Source data:
....
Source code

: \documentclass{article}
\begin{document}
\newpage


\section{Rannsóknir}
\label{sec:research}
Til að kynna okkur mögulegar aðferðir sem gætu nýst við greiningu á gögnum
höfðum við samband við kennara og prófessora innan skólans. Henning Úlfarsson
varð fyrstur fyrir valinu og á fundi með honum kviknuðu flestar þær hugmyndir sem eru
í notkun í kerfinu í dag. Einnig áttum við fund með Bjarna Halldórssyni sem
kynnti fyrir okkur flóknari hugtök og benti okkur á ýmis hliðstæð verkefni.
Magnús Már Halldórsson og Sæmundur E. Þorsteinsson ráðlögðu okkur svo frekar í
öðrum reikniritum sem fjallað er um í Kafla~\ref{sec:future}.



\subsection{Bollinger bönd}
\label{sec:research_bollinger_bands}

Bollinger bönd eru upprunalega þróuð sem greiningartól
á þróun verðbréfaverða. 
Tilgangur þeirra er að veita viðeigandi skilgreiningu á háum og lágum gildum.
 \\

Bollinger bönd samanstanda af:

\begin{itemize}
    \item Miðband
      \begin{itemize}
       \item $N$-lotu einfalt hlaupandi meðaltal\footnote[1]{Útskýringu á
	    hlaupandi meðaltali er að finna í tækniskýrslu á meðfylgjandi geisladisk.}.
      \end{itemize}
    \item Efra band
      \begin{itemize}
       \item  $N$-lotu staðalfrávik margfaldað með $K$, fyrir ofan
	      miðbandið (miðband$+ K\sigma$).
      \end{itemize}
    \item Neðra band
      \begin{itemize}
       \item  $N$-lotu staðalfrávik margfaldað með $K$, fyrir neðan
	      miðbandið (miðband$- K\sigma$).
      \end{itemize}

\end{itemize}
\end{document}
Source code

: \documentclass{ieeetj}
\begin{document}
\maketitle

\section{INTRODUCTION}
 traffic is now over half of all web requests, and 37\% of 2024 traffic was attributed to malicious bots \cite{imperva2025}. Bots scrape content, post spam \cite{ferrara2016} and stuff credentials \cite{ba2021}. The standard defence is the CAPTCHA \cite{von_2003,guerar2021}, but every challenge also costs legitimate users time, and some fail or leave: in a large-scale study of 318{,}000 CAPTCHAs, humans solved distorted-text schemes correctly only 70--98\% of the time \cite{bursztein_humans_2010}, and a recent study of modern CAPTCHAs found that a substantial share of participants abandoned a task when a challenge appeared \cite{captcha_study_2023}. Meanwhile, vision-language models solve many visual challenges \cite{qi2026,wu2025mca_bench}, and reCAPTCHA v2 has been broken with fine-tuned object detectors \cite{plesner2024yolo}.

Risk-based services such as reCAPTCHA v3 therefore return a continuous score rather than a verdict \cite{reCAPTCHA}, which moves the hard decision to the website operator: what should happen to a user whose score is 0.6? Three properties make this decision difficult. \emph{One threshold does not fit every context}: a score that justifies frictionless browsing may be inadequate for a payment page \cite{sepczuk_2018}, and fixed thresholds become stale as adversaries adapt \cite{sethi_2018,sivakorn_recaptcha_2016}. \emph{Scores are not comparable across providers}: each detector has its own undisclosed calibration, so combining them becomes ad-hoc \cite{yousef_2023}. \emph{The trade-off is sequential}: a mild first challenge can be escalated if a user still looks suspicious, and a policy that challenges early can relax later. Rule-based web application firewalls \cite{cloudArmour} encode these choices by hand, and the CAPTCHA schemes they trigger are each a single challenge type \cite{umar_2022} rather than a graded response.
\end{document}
....
What to work on: Every record, word for word, must be returned.

Problem solution:
Source code

: \documentclass{article}
\begin{document}
\newpage


\section{Rannsóknir}
\label{sec:research}
Til að kynna okkur mögulegar aðferðir sem gætu nýst við greiningu á gögnum
höfðum við samband við kennara og prófessora innan skólans. Henning Úlfarsson
varð fyrstur fyrir valinu og á fundi með honum kviknuðu flestar þær hugmyndir sem eru
í notkun í kerfinu í dag. Einnig áttum við fund með Bjarna Halldórssyni sem
kynnti fyrir okkur flóknari hugtök og benti okkur á ýmis hliðstæð verkefni.
Magnús Már Halldórsson og Sæmundur E. Þorsteinsson ráðlögðu okkur svo frekar í
öðrum reikniritum sem fjallað er um í Kafla~\ref{sec:future}.



\subsection{Bollinger bönd}
\label{sec:research_bollinger_bands}

Bollinger bönd eru upprunalega þróuð sem greiningartól
á þróun verðbréfaverða. 
Tilgangur þeirra er að veita viðeigandi skilgreiningu á háum og lágum gildum.
 \\

Bollinger bönd samanstanda af:

\begin{itemize}
    \item Miðband
      \begin{itemize}
       \item $N$-lotu einfalt hlaupandi meðaltal\footnote[1]{Útskýringu á
	    hlaupandi meðaltali er að finna í tækniskýrslu á meðfylgjandi geisladisk.}.
      \end{itemize}
    \item Efra band
      \begin{itemize}
       \item  $N$-lotu staðalfrávik margfaldað með $K$, fyrir ofan
	      miðbandið (miðband$+ K\sigma$).
      \end{itemize}
    \item Neðra band
      \begin{itemize}
       \item  $N$-lotu staðalfrávik margfaldað með $K$, fyrir neðan
	      miðbandið (miðband$- K\sigma$).
      \end{itemize}

\end{itemize}
\end{document}
Source code

: \documentclass{ieeetj}
\begin{document}
\maketitle

\section{INTRODUCTION}
 traffic is now over half of all web requests, and 37\% of 2024 traffic was attributed to malicious bots \cite{imperva2025}. Bots scrape content, post spam \cite{ferrara2016} and stuff credentials \cite{ba2021}. The standard defence is the CAPTCHA \cite{von_2003,guerar2021}, but every challenge also costs legitimate users time, and some fail or leave: in a large-scale study of 318{,}000 CAPTCHAs, humans solved distorted-text schemes correctly only 70--98\% of the time \cite{bursztein_humans_2010}, and a recent study of modern CAPTCHAs found that a substantial share of participants abandoned a task when a challenge appeared \cite{captcha_study_2023}. Meanwhile, vision-language models solve many visual challenges \cite{qi2026,wu2025mca_bench}, and reCAPTCHA v2 has been broken with fine-tuned object detectors \cite{plesner2024yolo}.

Risk-based services such as reCAPTCHA v3 therefore return a continuous score rather than a verdict \cite{reCAPTCHA}, which moves the hard decision to the website operator: what should happen to a user whose score is 0.6? Three properties make this decision difficult. \emph{One threshold does not fit every context}: a score that justifies frictionless browsing may be inadequate for a payment page \cite{sepczuk_2018}, and fixed thresholds become stale as adversaries adapt \cite{sethi_2018,sivakorn_recaptcha_2016}. \emph{Scores are not comparable across providers}: each detector has its own undisclosed calibration, so combining them becomes ad-hoc \cite{yousef_2023}. \emph{The trade-off is sequential}: a mild first challenge can be escalated if a user still looks suspicious, and a policy that challenges early can relax later. Rule-based web application firewalls \cite{cloudArmour} encode these choices by hand, and the CAPTCHA schemes they trigger are each a single challenge type \cite{umar_2022} rather than a graded response.
\end{document}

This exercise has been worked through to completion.